Yesterday, I attended an introductory meditation class at the Appalachian Dharma & Meditation Center in Johnson City, Tennessee. It was a lovely way to spend a Saturday afternoon. I’ve participated in group meditation sessions before, and I’ve picked up meditation tips from various books, YouTube videos, podcasts, and yoga teachers, but I had never taken a class like this. It offered a nice overview of different meditation methods. The teacher, Jody Palm, identified herself as a Tibetan Buddhist, but I appreciated that the class material was secular in nature and free from the religious and pseudo-scientific claims I’ve sometimes encountered in yoga classes.
We began by talking about different postures and hand positions. Though cushions were available to us during the class, we meditated seated in chairs, with our feet flat on the ground and our hands comfortably resting in our laps in one of several positions.
Jody offered a couple of tips to avoid falling asleep while meditating:
- Sit up straight. You want your back to be vertical, not resting on the back of the chair or slumped forward. Imagine someone is gently pulling you up by your hair. If you aren’t used to sitting this way, your back may begin to hurt after a while. I found it was helpful to place a cushion between my back and the chair back for some support.
- Keep your eyes open. Your head should be upright and your chin level. The teacher taught us to lower our gaze (eyes only) to the floor, but if we started to feel sleepy, she suggested that we could lift our gaze toward the ceiling. I usually meditate with my eyes closed to reduce distractions, but I can see how keeping your eyes open could help you to stay awake.
When we finished discussing the basics of what to do with our bodies, we began working our way through seven different styles of meditation. We tried each one for about ten minutes.
- Counting the breath. Jody instructed us to count each of our inhales and exhales, silently noting the number of each complete breath. When we reached number ten, we were supposed to start over again at number one. When we became distracted by thoughts and lost count, we were to begin again. While doing this, Jody told us to focus on the physical sensation of the breath as it passed into and out of our noses.

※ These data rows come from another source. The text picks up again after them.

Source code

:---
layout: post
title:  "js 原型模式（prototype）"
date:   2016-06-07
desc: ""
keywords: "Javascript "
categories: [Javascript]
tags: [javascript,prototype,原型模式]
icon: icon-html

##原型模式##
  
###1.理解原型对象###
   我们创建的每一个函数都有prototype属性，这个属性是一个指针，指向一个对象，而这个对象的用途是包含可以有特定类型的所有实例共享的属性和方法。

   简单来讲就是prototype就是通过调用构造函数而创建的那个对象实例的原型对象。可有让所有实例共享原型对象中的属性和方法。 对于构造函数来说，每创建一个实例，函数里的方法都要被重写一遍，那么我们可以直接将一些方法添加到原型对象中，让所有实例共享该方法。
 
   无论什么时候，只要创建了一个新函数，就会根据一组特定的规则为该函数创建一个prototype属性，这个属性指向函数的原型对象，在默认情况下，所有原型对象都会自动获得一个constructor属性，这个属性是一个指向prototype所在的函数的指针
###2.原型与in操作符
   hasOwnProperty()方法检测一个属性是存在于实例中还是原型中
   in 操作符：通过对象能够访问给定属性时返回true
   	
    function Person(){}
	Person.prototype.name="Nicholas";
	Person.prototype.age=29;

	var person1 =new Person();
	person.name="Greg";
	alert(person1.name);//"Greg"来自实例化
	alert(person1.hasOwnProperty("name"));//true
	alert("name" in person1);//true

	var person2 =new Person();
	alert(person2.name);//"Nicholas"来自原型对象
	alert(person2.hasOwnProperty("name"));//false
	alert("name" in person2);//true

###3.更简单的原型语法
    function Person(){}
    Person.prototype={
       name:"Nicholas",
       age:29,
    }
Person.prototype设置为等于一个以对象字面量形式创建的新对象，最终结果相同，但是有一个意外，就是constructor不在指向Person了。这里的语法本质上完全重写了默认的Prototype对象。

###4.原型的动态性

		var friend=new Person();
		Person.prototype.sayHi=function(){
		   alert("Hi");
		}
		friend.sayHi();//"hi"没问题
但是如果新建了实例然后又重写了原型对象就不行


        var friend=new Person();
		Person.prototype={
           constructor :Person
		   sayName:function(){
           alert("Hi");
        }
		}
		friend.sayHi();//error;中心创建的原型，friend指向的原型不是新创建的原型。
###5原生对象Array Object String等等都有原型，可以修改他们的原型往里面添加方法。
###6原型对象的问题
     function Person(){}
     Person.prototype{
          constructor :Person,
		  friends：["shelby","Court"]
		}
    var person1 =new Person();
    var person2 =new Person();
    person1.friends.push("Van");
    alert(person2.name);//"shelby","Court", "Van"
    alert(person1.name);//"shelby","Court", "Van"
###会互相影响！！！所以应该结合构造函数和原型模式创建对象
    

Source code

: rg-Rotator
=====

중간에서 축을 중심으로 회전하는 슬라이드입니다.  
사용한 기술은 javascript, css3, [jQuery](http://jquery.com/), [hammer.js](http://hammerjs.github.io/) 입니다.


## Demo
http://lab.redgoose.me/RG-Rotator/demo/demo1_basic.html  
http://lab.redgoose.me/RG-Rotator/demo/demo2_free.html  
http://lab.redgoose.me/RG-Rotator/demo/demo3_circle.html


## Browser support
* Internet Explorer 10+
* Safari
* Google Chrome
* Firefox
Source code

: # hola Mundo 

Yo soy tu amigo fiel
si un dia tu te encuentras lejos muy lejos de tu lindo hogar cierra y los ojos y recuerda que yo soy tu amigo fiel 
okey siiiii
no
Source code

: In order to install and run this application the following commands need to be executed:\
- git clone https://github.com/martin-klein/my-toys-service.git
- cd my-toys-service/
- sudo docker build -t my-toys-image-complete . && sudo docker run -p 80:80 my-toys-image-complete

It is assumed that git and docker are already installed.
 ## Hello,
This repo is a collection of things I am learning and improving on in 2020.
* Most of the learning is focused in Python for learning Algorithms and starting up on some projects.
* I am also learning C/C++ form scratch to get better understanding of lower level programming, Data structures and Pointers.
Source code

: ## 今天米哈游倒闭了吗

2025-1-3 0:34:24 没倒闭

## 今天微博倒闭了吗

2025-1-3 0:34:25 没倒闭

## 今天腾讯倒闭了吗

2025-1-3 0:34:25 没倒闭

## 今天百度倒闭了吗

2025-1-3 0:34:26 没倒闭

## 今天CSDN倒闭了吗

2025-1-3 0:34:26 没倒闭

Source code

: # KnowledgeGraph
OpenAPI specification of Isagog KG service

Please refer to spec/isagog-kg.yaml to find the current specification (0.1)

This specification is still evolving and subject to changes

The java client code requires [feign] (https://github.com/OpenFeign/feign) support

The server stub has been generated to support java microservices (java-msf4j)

- Insight or mindfulness meditation. In this form of meditation, you still focus on the breath, but you don’t count your breaths. When a thought arises, you notice it and let it go. The goal is to recognize that you are thinking and observe the thought without getting caught up in it. You can then let the thought float out of your mind as you return your attention to your breath.
- Mantra meditation. Jody suggested that we choose a word that makes us feel good, such as “calm,” “peace,” or “quiet,” and mentally repeat the word with each breath. Some teachers suggest using a mantra that does not have meaning to you and is just onomatopoeia — a mental sound on which you can focus your mind as you meditate. I think I started this session using the word “love” or “peace” and then switched to “sat nam,” a mantra I’d learned years ago from a yoga teacher.
- Noticing the bottom of the breath. Next, Jody instructed us to focus on the physical sensation of the breath as it traveled into and out of our torsos, and to notice the pause that occurs between inhaling and exhaling.
- Walking meditation. This is a meditation technique that I’d heard of but had never tried before. It seems like a good option for those days when I just can’t sit still. We stood up straight, placed one hand in the other, and rested our hands in front of us. Then, gazing down, we slowly picked up each foot and placed it in front of us, carefully noting the physical sensation of lifting the foot and placing it on the ground. We walked this way, in a rectangle around the room, for about five minutes. Walking meditation is usually done very slowly, but because we were beginners, we moved a bit faster than usual to avoid losing our balance.
- Chanting. We used the word “hum” for our chant; you are probably familiar with “om” as well. We would take a deep breath and then say “hummmmmmmm” as we exhaled through our noses, lingering on the “m” sound and trying to create a vibrating sensation in the area of our sinuses. (I felt the vibration more in my mouth.) We repeating this humming chant for a couple of minutes, then remained quiet and meditated by focusing on our breath for a few minutes. The chanting and resultant vibrating sensation is supposed to help to quiet your mind and allow you to settle into meditation. I found that it did help, and there was something very soothing about hearing the chorus of hums.
- Guided meditation. In our last meditation session, we listened to Jody describe a scene as we imagined it in our minds. She asked us to picture a goddess-like figure who interacted with us, representing compassion. After comforting us, the woman in our imagination passed her spirit of compassion to us to take out into the world.
My meditations at home are usually some combination of the first four approaches. Sometimes I follow guided meditations that I find online, and often the final meditation at the end of a yoga class is a guided meditation. I’ve only ever tried chanting in yoga classes, and walking meditation was completely new to me. I enjoyed focusing a bit on each of these different meditation styles and adding some tools to my meditation toolbox. Thanks to ADMC and Jody Palm for holding this class! If you live near Johnson City and are interested in taking the class, keep an eye on the ADMC website; they host a class every few months.